Activity →
Reproduce the entries below exactly, but only from the line containing "of survey |" to the line containing "booklet below) |", inclusive.

Extracted data →
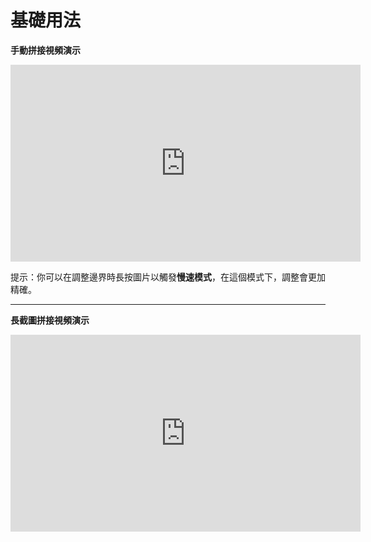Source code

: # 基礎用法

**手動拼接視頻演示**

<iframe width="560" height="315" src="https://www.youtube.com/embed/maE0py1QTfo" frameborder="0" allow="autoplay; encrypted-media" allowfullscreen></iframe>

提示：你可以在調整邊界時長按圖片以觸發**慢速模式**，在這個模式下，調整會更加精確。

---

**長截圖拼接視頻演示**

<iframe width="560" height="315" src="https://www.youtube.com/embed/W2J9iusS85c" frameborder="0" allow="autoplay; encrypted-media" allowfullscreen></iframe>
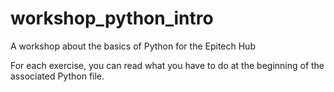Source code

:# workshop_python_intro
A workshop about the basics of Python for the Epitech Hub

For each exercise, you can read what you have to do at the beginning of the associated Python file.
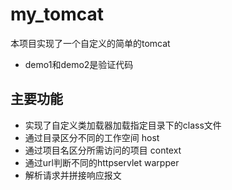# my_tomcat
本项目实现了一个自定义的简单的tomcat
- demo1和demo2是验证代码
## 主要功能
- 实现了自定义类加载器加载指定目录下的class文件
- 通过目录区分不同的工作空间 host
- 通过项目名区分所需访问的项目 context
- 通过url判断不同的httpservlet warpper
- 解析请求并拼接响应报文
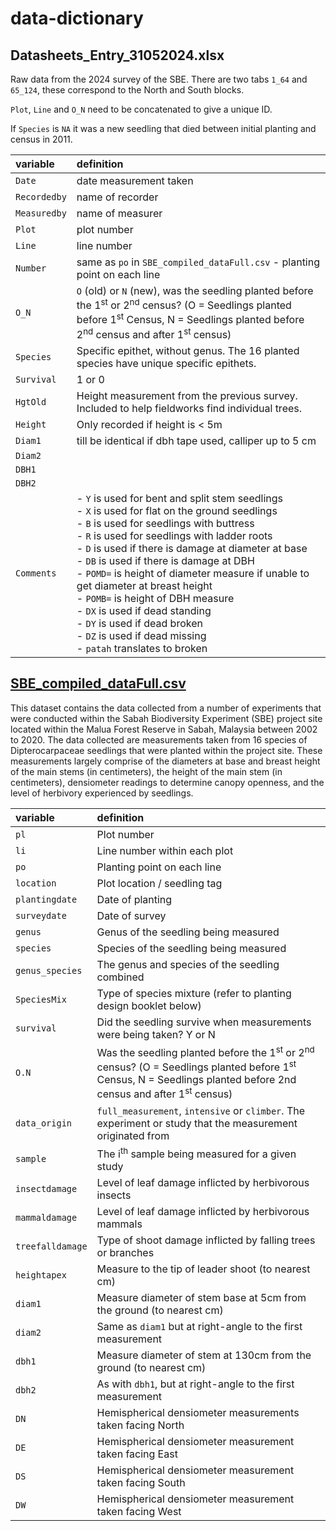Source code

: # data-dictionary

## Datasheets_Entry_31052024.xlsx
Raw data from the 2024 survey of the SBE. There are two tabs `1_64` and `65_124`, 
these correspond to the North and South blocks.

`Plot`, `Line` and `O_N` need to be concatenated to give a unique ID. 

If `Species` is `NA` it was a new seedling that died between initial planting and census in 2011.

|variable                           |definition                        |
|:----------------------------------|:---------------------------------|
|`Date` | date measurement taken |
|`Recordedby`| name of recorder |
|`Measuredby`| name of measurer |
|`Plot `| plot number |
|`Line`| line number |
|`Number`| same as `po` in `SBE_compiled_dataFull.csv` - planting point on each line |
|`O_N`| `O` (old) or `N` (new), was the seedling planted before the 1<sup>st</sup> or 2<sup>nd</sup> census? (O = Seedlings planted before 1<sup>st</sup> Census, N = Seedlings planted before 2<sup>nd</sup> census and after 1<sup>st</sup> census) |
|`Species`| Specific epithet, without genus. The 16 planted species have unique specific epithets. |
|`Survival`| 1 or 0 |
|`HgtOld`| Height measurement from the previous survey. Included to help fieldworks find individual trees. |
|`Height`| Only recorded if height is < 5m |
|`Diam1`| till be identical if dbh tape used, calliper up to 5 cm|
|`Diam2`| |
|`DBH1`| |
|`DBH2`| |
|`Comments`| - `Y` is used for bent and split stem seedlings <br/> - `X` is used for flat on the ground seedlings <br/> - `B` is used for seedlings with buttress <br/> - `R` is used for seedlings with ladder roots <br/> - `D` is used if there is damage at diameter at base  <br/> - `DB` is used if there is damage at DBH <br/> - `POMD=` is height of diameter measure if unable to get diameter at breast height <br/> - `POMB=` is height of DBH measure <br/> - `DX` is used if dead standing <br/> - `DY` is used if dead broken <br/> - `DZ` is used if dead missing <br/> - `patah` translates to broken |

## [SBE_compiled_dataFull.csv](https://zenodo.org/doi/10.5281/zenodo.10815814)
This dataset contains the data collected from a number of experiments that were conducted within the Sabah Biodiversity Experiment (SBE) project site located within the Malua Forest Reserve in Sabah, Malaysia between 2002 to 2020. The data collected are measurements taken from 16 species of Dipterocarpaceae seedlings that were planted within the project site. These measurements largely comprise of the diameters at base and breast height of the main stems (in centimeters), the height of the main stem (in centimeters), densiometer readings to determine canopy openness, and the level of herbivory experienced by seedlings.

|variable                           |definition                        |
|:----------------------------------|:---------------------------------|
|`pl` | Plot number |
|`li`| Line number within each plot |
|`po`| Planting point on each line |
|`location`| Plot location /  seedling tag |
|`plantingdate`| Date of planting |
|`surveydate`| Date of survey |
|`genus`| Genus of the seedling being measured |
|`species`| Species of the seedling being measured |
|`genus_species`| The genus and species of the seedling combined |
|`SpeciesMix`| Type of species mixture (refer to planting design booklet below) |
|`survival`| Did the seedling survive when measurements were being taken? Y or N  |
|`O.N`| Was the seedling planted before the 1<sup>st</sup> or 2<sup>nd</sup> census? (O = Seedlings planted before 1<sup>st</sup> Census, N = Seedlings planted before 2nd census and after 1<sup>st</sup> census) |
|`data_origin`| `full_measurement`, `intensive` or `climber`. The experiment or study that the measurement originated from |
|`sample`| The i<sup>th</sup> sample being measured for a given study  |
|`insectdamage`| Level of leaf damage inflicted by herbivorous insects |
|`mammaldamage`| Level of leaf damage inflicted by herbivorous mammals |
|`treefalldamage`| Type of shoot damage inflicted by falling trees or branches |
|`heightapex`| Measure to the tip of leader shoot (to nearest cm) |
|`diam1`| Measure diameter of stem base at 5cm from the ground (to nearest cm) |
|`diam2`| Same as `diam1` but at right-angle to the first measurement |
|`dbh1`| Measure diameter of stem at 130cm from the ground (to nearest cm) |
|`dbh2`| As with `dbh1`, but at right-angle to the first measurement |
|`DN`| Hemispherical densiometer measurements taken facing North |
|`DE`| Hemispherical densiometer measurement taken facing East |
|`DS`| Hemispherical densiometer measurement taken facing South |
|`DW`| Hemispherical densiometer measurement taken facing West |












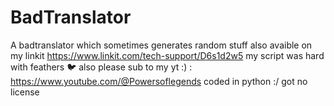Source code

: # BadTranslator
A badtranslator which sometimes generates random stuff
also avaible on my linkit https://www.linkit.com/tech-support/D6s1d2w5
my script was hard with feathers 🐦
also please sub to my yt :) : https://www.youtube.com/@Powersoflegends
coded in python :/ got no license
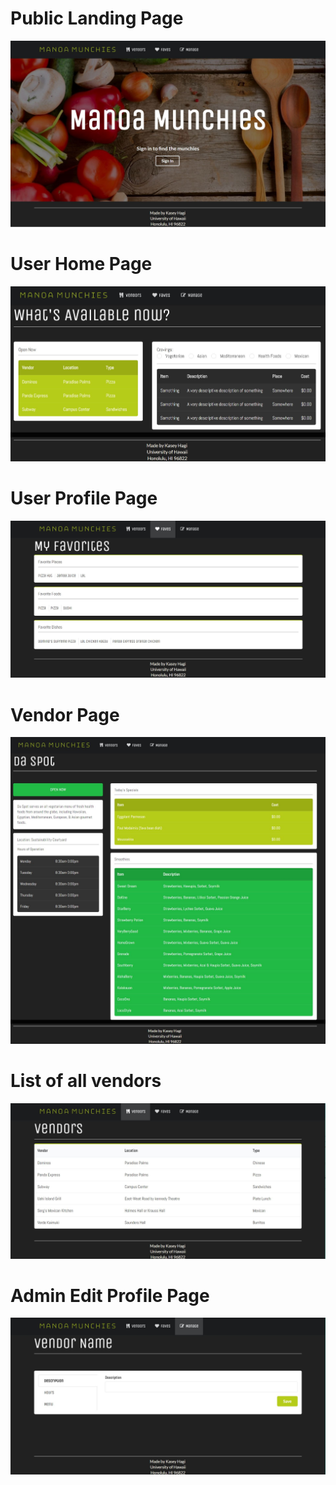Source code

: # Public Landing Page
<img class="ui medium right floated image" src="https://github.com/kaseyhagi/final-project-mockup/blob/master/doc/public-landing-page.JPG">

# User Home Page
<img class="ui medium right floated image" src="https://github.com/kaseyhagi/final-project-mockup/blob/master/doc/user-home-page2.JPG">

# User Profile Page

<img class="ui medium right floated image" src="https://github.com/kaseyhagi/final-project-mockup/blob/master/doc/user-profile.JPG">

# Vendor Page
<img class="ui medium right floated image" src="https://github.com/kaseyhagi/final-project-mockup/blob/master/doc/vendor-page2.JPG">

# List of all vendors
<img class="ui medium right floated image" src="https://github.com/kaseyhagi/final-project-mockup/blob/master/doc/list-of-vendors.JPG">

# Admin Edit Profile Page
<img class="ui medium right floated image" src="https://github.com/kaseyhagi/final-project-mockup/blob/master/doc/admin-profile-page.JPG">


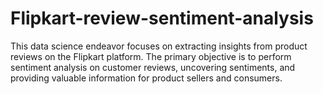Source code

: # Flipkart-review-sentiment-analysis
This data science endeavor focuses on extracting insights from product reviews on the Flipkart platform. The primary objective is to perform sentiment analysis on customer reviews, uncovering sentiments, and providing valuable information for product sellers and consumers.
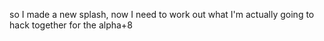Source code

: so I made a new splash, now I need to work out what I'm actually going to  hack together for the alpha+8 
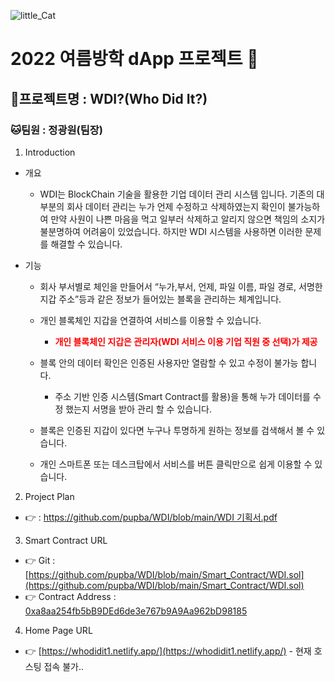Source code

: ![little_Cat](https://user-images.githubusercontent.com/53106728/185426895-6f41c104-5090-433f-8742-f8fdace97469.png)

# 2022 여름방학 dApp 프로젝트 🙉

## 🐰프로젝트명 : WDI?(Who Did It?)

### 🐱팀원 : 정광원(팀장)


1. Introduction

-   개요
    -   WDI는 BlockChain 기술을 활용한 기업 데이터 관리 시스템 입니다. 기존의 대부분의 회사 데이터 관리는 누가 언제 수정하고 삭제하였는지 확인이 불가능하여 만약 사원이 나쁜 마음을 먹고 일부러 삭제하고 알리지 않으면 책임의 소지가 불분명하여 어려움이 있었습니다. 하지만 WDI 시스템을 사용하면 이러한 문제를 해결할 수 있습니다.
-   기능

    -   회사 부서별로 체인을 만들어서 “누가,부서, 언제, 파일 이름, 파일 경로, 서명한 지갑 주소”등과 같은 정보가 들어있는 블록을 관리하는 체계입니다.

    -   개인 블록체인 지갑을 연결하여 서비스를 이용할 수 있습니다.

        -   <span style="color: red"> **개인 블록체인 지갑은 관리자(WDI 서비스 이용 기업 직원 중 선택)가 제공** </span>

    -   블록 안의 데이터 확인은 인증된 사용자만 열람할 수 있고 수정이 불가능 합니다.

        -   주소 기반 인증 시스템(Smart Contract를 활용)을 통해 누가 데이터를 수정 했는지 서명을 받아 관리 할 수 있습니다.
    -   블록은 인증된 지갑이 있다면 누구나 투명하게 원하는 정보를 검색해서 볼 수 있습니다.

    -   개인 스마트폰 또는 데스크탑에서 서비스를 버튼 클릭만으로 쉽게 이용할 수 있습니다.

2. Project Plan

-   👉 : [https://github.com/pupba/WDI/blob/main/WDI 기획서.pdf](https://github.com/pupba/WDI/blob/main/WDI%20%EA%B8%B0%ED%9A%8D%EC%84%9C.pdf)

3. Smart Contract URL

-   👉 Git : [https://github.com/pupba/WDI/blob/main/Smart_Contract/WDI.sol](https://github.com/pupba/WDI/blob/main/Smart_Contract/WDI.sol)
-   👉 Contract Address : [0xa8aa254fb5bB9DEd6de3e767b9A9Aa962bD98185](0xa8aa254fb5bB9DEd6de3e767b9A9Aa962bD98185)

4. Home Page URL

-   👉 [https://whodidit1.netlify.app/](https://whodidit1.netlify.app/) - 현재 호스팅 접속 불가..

Task response →
|`surveydate`| Date of survey |
|`genus`| Genus of the seedling being measured |
|`species`| Species of the seedling being measured |
|`genus_species`| The genus and species of the seedling combined |
|`SpeciesMix`| Type of species mixture (refer to planting design booklet below) |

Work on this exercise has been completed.